On Tue 10 Mar 2015 at 12:37:48 -0500, David Wright wrote:

> Quoting Darac Marjal (mailinglist@darac.org.uk):
> > On Mon, Mar 09, 2015 at 07:49:04PM -0700, Rusi Mody wrote:
> > > 3rd option.
> > > Do the addition to the linux (ie kernel) line of /boot/grub/grub.cfg
> > > 
> > > Yeah the file says dont do that.
> > > The grub guys make that suggestion but dont really follow it themselves!
> > > This will work until the next time some upgrade changes the cfg file
> > 
> > Which is exactly WHY you're encouraged not to edit that file. People
> > tend not to like having their configurations disappear without warning,
> > so there's a big warning at the top of the file.

99.999% of users should stick with the advice and let the system take
care of writing grub.cfg. It makes life for them more comfortable. That
is exactly what we want in a modern, well-designed OS.

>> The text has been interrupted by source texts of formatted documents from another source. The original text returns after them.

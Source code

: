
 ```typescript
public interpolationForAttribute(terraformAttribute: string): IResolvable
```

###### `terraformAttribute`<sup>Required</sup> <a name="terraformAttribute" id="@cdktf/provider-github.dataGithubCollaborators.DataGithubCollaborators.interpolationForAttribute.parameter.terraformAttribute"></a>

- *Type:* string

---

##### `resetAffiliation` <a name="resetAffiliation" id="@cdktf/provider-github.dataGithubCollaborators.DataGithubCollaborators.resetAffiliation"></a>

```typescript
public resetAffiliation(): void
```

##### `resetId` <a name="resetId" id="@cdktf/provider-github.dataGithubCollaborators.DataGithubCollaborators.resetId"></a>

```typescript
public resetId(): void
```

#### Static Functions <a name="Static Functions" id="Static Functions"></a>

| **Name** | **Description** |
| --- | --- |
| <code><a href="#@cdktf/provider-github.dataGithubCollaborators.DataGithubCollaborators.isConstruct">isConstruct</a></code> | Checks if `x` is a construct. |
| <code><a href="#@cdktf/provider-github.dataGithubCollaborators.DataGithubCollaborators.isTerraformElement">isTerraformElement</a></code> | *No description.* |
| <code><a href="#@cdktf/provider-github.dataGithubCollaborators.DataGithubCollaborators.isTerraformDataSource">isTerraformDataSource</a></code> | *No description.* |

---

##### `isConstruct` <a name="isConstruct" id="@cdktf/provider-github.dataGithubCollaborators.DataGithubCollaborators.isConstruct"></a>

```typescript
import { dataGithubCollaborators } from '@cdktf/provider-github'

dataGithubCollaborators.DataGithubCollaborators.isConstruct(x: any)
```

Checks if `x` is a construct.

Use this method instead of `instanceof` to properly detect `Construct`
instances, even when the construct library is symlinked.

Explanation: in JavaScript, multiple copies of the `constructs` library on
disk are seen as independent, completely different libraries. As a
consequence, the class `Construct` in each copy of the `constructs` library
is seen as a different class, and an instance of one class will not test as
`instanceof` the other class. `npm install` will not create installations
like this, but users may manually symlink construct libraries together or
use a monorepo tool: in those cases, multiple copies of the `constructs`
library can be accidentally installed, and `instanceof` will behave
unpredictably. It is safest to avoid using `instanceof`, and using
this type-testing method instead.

> There are pretty simple ways of dealing with this. In my case, I
> prefer to use LABELs rather than UUIDs in grub.cfg, but I also use the
> same trick so as to have different kernel options available in the
> grub menu without having to remember/retype complicated options,
> eg "libata.force=3.00:disable" because one machine has a dicky bus,
> "video=efifb fbcon=rotate:3" to rotate the console, etc.
> 
> So step 1 is, bung all those string in /etc/default/grub so they get
> put in by default.
> Step 2, mkconfig and copy the resulting configuration to
> grub.cfg-uuids for later use.
> Step 3, run a python script on grub.cfg-uuids that converts UUIDs to
> LABELs using /run/udev/data info, putting it in grub.cfg-labels
> Step 4, edit grub.cfg-labels to grub.cfg-edited doing things like
> duplicating submenus and removing the options above that you don't
> want from some of them (and any other cosmetic changes).
> Step 5, copy grub.cfg-edited over grub.cfg.
> 
> Now whenever grub or linux-image is upgraded, just check with
> diff /boot/grub/grub.cfg /boot/grub/grub.cfg-uuids
> that nothing's changed and
> cp /boot/grub/grub.cfg-edited /boot/grub/grub.cfg
> to restore normality.

For the remaining 0.001%: how about writing a custom grub.cfg with all
the bells and whistles (labels, themes etc) wanted and then diverting
update-grub? grub.cfg never changes. Should you want it to, a hand edit
takes only moments.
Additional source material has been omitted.